美人白書

Vol.12 中塚翠涛


Aug 28th, 2013

photo_ ayumi yamamoto
stylist_ayako fukuda
hair&make_mika kikuchi
text_maho honjo
edit_rhino_inc

“書家”としての活動はもちろんのこと、“美文字先生”としてテレビでも活躍中の中塚さん。書を扱うアーティストとして、独自の世界を切り開く彼女には、美しくあるためのとっておきの秘訣がありました。

中塚翠涛さんを美しさへと導くもの

気がつけば、書はいつも隣に。

–まず”書家”という肩書きをもつ中塚さんが、書道をたしなむようになったきっかけを教えてください。

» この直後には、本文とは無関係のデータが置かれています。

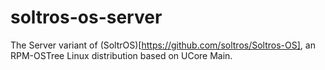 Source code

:# soltros-os-server
The Server variant of (SoltrOS)[https://github.com/soltros/Soltros-OS], an RPM-OSTree Linux distribution based on UCore Main.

私は岡山県の倉敷で育ったのですが、3,4歳のころ、兄が通う書道教室についていったのが書に触れた最初ですね。筆がもつ、なんともいえない弾力が楽しくて、「私もやりたい!」と。今でも「字を書いている」というより、あのころの「筆遊びをしている」感覚の延長にいる気がします。ただそこはけっこうなスパルタ塾で、展覧会の前は1日何百枚も書いたり、小学生ながら合宿でこもることも。中学生になって部活との両立が難しくなり、「辞めたい…」と母親に相談したら、「せっかく続けてきたんだから、少しずつでもやってみたら?」と言われ、自分のペースで続けてきました。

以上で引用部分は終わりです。